> **Task statement**:
From the first line to the last, print the data exactly as it appears.
(Source information begins)
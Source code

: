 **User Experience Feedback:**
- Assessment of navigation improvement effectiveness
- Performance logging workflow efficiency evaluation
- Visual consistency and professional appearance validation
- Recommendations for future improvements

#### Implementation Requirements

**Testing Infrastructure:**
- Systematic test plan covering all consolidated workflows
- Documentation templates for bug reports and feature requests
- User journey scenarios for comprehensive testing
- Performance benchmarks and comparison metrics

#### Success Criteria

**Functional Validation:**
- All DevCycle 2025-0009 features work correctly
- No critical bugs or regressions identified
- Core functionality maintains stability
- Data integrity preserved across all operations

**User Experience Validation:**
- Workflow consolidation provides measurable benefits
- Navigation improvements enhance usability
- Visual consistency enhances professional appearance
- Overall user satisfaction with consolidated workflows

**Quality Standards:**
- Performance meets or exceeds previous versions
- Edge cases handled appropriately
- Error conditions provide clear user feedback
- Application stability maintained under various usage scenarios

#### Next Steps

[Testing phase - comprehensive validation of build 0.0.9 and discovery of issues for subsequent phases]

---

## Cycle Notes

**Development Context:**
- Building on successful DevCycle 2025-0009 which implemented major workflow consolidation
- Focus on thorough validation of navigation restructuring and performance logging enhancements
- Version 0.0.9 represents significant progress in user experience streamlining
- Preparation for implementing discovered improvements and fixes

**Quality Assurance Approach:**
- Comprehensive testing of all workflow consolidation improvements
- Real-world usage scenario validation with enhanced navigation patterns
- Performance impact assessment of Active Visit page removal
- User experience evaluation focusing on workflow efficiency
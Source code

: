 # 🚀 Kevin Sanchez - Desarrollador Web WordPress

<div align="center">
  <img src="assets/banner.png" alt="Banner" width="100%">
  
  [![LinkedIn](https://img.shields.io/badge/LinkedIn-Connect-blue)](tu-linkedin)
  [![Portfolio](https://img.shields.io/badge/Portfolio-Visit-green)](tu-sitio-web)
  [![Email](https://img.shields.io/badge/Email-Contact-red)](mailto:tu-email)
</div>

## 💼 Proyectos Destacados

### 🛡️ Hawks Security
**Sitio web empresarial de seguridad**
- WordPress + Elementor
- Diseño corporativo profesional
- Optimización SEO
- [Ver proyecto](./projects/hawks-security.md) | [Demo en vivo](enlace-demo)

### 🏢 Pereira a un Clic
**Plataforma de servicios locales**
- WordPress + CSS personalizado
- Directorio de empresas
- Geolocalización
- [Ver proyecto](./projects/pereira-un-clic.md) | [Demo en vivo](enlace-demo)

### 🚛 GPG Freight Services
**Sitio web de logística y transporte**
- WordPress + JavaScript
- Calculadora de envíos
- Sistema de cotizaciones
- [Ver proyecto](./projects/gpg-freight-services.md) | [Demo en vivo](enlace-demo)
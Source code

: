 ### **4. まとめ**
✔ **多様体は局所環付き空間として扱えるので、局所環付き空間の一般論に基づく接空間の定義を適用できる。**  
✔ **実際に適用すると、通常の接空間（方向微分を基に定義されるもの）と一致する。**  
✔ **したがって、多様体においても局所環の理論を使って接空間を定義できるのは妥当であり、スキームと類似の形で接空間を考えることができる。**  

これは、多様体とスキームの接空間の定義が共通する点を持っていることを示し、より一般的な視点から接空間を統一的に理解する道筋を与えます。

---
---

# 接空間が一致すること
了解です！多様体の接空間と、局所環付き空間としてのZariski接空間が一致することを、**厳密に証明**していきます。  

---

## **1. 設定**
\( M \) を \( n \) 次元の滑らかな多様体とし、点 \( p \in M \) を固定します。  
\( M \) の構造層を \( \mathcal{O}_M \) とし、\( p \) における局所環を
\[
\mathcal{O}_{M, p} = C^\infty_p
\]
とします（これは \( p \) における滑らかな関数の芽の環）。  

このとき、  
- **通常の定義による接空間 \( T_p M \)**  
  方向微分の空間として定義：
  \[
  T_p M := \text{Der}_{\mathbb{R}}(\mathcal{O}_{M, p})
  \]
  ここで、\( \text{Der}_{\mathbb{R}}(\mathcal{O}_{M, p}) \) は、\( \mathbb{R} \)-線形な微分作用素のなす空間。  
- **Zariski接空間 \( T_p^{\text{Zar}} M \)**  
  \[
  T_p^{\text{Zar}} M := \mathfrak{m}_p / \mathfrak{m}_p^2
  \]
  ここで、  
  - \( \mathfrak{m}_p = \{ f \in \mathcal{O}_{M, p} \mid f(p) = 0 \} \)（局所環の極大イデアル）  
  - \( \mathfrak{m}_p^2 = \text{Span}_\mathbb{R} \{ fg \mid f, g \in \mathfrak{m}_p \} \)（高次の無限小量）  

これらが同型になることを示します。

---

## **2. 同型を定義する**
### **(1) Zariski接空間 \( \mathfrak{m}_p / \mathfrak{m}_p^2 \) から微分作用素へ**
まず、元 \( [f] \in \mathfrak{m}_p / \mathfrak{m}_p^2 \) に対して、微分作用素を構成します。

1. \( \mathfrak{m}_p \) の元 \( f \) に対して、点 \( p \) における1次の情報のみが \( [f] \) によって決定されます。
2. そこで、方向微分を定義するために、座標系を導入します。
(Source information ends)
> **Result for this exercise**:
Source code

: **User Experience Feedback:**
- Assessment of navigation improvement effectiveness
- Performance logging workflow efficiency evaluation
- Visual consistency and professional appearance validation
- Recommendations for future improvements

#### Implementation Requirements

**Testing Infrastructure:**
- Systematic test plan covering all consolidated workflows
- Documentation templates for bug reports and feature requests
- User journey scenarios for comprehensive testing
- Performance benchmarks and comparison metrics

#### Success Criteria

**Functional Validation:**
- All DevCycle 2025-0009 features work correctly
- No critical bugs or regressions identified
- Core functionality maintains stability
- Data integrity preserved across all operations

**User Experience Validation:**
- Workflow consolidation provides measurable benefits
- Navigation improvements enhance usability
- Visual consistency enhances professional appearance
- Overall user satisfaction with consolidated workflows

**Quality Standards:**
- Performance meets or exceeds previous versions
- Edge cases handled appropriately
- Error conditions provide clear user feedback
- Application stability maintained under various usage scenarios

#### Next Steps

[Testing phase - comprehensive validation of build 0.0.9 and discovery of issues for subsequent phases]

---

## Cycle Notes

**Development Context:**
- Building on successful DevCycle 2025-0009 which implemented major workflow consolidation
- Focus on thorough validation of navigation restructuring and performance logging enhancements
- Version 0.0.9 represents significant progress in user experience streamlining
- Preparation for implementing discovered improvements and fixes

**Quality Assurance Approach:**
- Comprehensive testing of all workflow consolidation improvements
- Real-world usage scenario validation with enhanced navigation patterns
- Performance impact assessment of Active Visit page removal
- User experience evaluation focusing on workflow efficiency
Source code

: # 🚀 Kevin Sanchez - Desarrollador Web WordPress

<div align="center">
  <img src="assets/banner.png" alt="Banner" width="100%">
  
  [![LinkedIn](https://img.shields.io/badge/LinkedIn-Connect-blue)](tu-linkedin)
  [![Portfolio](https://img.shields.io/badge/Portfolio-Visit-green)](tu-sitio-web)
  [![Email](https://img.shields.io/badge/Email-Contact-red)](mailto:tu-email)
</div>

## 💼 Proyectos Destacados

### 🛡️ Hawks Security
**Sitio web empresarial de seguridad**
- WordPress + Elementor
- Diseño corporativo profesional
- Optimización SEO
- [Ver proyecto](./projects/hawks-security.md) | [Demo en vivo](enlace-demo)

### 🏢 Pereira a un Clic
**Plataforma de servicios locales**
- WordPress + CSS personalizado
- Directorio de empresas
- Geolocalización
- [Ver proyecto](./projects/pereira-un-clic.md) | [Demo en vivo](enlace-demo)

### 🚛 GPG Freight Services
**Sitio web de logística y transporte**
- WordPress + JavaScript
- Calculadora de envíos
- Sistema de cotizaciones
- [Ver proyecto](./projects/gpg-freight-services.md) | [Demo en vivo](enlace-demo)
Source code

: ### **4. まとめ**
✔ **多様体は局所環付き空間として扱えるので、局所環付き空間の一般論に基づく接空間の定義を適用できる。**  
✔ **実際に適用すると、通常の接空間（方向微分を基に定義されるもの）と一致する。**  
✔ **したがって、多様体においても局所環の理論を使って接空間を定義できるのは妥当であり、スキームと類似の形で接空間を考えることができる。**  

これは、多様体とスキームの接空間の定義が共通する点を持っていることを示し、より一般的な視点から接空間を統一的に理解する道筋を与えます。

---
---

# 接空間が一致すること
了解です！多様体の接空間と、局所環付き空間としてのZariski接空間が一致することを、**厳密に証明**していきます。  

---

## **1. 設定**
\( M \) を \( n \) 次元の滑らかな多様体とし、点 \( p \in M \) を固定します。  
\( M \) の構造層を \( \mathcal{O}_M \) とし、\( p \) における局所環を
\[
\mathcal{O}_{M, p} = C^\infty_p
\]
とします（これは \( p \) における滑らかな関数の芽の環）。  

このとき、  
- **通常の定義による接空間 \( T_p M \)**  
  方向微分の空間として定義：
  \[
  T_p M := \text{Der}_{\mathbb{R}}(\mathcal{O}_{M, p})
  \]
  ここで、\( \text{Der}_{\mathbb{R}}(\mathcal{O}_{M, p}) \) は、\( \mathbb{R} \)-線形な微分作用素のなす空間。  
- **Zariski接空間 \( T_p^{\text{Zar}} M \)**  
  \[
  T_p^{\text{Zar}} M := \mathfrak{m}_p / \mathfrak{m}_p^2
  \]
  ここで、  
  - \( \mathfrak{m}_p = \{ f \in \mathcal{O}_{M, p} \mid f(p) = 0 \} \)（局所環の極大イデアル）  
  - \( \mathfrak{m}_p^2 = \text{Span}_\mathbb{R} \{ fg \mid f, g \in \mathfrak{m}_p \} \)（高次の無限小量）  

これらが同型になることを示します。

---

## **2. 同型を定義する**
### **(1) Zariski接空間 \( \mathfrak{m}_p / \mathfrak{m}_p^2 \) から微分作用素へ**
まず、元 \( [f] \in \mathfrak{m}_p / \mathfrak{m}_p^2 \) に対して、微分作用素を構成します。

1. \( \mathfrak{m}_p \) の元 \( f \) に対して、点 \( p \) における1次の情報のみが \( [f] \) によって決定されます。
2. そこで、方向微分を定義するために、座標系を導入します。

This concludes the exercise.